The word truffle has several meanings in the world of candy because of their different countries of origin. It was invented in France as a small, rich chocolate confection made of ganache, often flavored and usually shaped into a ball.
The original recipe, rolled in cocoa, was named after the black truffle fungus because of its physical resemblance. According to legend, the chocolate truffle was created in the kitchen of French culinary giant Auguste Escoffier during the 1920s. One day, as his stagiaire (apprentice) attempted to make pastry cream, he accidentally poured hot cream into a bowl of chocolate chunks rather than the bowl of sugared egg for which it was destined. As the chocolate and cream mixture hardened, he found he could work the chocolate paste with his hands to form a bumpy, lopsided ball. After rolling the new creation in cocoa powder, he was struck by their resemblance to the luxurious truffles from the French Perigord region and the Piedmont area of Italy.

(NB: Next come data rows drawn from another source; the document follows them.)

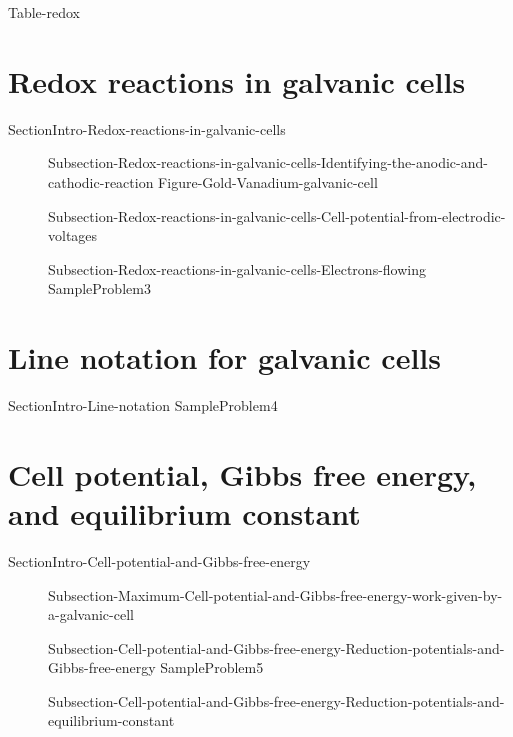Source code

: \documentclass[main.tex]{subfiles}
\begin{document}
{Table-redox} 


\section{Redox reactions in galvanic cells}{SectionIntro-Redox-reactions-in-galvanic-cells} 
\sloppy\begin{description}
\item[]{Subsection-Redox-reactions-in-galvanic-cells-Identifying-the-anodic-and-cathodic-reaction}
 {Figure-Gold-Vanadium-galvanic-cell}
  \item[]{Subsection-Redox-reactions-in-galvanic-cells-Cell-potential-from-electrodic-voltages}
   \item[]{Subsection-Redox-reactions-in-galvanic-cells-Electrons-flowing}
 {SampleProblem3}
\end{description}

\section{Line notation for galvanic cells}{SectionIntro-Line-notation}
  {SampleProblem4}



\section{Cell potential, Gibbs free energy, and equilibrium constant}{SectionIntro-Cell-potential-and-Gibbs-free-energy}
\sloppy\begin{description}
 \item[] {Subsection-Maximum-Cell-potential-and-Gibbs-free-energy-work-given-by-a-galvanic-cell}
  \item[] {Subsection-Cell-potential-and-Gibbs-free-energy-Reduction-potentials-and-Gibbs-free-energy}
 {SampleProblem5}
  \item[] {Subsection-Cell-potential-and-Gibbs-free-energy-Reduction-potentials-and-equilibrium-constant}
\end{description}
\end{document}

As the concept developed, different truffle textures were created by rolling the center ganache in white confectioners sugar or finely chopped nuts, like the classic assortment shown below; and the ganache was flavored with Champagne and liqueurs.
Today chocolate truffles come in a wide variety of flavors, chocolate varieties and coatings and are made by gourmet chefs for haute cuisine desserts and by specialty chocolatiers for commercial production.